HOW TO COMPLETE THIS TASK. Please quote exactly the lines below from the line containing "different concerns/purposes as" to the line containing "contexts could be", both lines included, and nothing else.
(TASK DATA begins)
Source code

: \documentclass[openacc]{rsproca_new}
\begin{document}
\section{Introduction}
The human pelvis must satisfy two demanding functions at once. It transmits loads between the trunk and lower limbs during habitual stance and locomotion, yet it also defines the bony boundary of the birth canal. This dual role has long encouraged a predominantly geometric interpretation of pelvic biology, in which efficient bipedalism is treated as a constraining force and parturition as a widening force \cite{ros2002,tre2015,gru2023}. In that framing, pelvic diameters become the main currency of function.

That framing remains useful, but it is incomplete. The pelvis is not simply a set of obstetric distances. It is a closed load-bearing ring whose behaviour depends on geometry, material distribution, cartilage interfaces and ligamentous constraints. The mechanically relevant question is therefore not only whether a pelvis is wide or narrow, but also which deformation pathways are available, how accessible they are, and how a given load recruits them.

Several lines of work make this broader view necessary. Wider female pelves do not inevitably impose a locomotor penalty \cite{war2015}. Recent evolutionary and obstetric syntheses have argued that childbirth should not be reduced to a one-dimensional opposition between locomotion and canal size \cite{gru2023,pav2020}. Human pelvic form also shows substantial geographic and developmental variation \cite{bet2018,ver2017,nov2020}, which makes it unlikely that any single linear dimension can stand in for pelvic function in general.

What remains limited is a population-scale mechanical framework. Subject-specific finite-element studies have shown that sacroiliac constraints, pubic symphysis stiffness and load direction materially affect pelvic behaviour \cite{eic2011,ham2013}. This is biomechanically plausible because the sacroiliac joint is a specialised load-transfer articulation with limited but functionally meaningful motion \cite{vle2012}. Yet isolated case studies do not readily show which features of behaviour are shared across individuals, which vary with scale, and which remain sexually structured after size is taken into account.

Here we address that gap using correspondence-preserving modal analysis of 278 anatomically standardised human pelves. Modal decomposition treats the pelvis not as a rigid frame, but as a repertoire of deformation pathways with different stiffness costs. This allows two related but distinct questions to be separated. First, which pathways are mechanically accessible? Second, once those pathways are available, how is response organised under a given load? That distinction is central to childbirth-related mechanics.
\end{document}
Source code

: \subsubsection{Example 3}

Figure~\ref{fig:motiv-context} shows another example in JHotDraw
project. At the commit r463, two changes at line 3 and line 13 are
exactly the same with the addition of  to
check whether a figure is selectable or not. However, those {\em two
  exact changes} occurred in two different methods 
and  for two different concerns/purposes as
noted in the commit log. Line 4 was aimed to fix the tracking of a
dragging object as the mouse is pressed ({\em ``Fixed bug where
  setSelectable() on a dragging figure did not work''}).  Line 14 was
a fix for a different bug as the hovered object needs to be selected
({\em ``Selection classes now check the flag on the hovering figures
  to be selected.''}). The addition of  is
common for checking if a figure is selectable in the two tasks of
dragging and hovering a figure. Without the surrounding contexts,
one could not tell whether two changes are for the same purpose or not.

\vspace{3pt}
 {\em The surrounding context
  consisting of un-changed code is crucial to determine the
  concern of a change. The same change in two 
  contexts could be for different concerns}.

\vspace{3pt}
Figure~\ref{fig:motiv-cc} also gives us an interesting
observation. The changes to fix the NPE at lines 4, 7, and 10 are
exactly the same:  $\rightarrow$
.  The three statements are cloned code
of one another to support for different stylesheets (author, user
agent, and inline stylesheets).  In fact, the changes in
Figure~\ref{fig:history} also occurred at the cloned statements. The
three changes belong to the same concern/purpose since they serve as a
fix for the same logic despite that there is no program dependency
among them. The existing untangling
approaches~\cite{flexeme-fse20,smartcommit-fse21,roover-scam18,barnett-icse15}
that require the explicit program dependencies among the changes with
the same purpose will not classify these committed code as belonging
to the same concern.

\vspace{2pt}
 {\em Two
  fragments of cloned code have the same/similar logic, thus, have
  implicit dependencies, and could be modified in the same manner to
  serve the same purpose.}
(TASK DATA ends)
RESPONSE.
and  for two different concerns/purposes as
noted in the commit log. Line 4 was aimed to fix the tracking of a
dragging object as the mouse is pressed ({\em ``Fixed bug where
  setSelectable() on a dragging figure did not work''}).  Line 14 was
a fix for a different bug as the hovered object needs to be selected
({\em ``Selection classes now check the flag on the hovering figures
  to be selected.''}). The addition of  is
common for checking if a figure is selectable in the two tasks of
dragging and hovering a figure. Without the surrounding contexts,
one could not tell whether two changes are for the same purpose or not.

\vspace{3pt}
 {\em The surrounding context
  consisting of un-changed code is crucial to determine the
  concern of a change. The same change in two 
  contexts could be for different concerns}.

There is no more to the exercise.